From Wikipedia, the free encyclopedia

Ghost characters (Japanese: 幽霊文字, Hepburn: yūrei moji) are erroneous kanji included in the Japanese Industrial Standard, JIS X 0208. 12 of the 6,355 kanji characters are ghost characters.

Overview

[edit]
Address sign for Akenbara (𡚴原, Oaza-Kawachi 大字河内, Taga Town 多賀町). The ghost kanji "妛" may be a misspelling of "𡚴".

In 1978, the Ministry of Trade and Industry established the standard JIS C 6226 (later JIS X 0208). This standard defined 6349 characters as JIS Level 1 and 2 Kanji characters.
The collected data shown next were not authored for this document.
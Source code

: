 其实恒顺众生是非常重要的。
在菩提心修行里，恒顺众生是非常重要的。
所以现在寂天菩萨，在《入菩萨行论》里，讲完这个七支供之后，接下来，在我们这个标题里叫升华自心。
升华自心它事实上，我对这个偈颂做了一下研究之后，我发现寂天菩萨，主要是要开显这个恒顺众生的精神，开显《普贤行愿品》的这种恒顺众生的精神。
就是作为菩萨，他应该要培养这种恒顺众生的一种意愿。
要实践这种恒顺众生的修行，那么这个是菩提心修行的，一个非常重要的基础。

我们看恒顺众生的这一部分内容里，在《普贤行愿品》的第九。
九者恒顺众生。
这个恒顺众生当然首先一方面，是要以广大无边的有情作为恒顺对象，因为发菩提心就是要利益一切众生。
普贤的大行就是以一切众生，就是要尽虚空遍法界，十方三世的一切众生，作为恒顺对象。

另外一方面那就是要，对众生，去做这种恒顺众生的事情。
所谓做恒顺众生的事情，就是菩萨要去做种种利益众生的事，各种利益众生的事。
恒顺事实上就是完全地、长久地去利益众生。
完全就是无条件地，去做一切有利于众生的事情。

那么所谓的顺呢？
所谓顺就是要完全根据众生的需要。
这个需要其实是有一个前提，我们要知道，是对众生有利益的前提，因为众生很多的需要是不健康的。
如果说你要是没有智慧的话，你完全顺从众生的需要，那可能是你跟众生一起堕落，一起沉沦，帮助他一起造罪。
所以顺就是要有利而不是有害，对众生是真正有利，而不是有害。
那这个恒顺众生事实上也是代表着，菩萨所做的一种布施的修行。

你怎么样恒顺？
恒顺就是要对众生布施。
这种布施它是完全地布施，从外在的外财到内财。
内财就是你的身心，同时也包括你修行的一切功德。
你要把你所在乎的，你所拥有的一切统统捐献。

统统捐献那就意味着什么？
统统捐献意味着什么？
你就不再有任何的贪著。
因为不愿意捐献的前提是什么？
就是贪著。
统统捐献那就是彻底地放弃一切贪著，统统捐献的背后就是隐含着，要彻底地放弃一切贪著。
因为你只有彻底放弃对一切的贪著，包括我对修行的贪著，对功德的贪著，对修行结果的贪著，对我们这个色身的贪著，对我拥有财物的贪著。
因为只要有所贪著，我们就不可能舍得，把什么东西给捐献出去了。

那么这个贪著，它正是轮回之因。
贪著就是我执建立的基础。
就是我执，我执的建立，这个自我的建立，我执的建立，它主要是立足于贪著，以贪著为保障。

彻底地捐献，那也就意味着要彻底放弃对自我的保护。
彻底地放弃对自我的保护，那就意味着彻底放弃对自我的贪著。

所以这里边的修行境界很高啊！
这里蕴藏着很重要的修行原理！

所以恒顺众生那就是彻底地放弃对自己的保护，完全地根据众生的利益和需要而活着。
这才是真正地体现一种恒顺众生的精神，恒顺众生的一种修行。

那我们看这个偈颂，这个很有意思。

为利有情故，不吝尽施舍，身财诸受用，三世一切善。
This set of Kanji characters is called "JIS Basic Kanji". At this time, the following four lists of Kanji characters were used as sources.[1]: 269f 

  1. Kanji Table for Standard Codes (Draft): IPSJ Kanji Code Committee (1971)
  2. National Land Administrative Districts Directory: Geographical Society of Japan (1972)
  3. Nippon Seimei's family name table: Nippon Life (1973, no longer extant)
  4. Basic Kanji for Administrative Information Processing: Administrative Management Agency (1975)

At the time of the establishment of the standard, the authority for each character was not clearly stated, and it was pointed out that some characters had unknown meanings and usage examples. The term "ghost character" was coined from "ghost word", meaning a word that is included in dictionaries but has no practical use.[2] The most common examples are "妛" and "彁". These characters were never mentioned in the Kangxi Dictionary or the Dai Kan-Wa Jiten, a comprehensive collection of ancient Chinese character books.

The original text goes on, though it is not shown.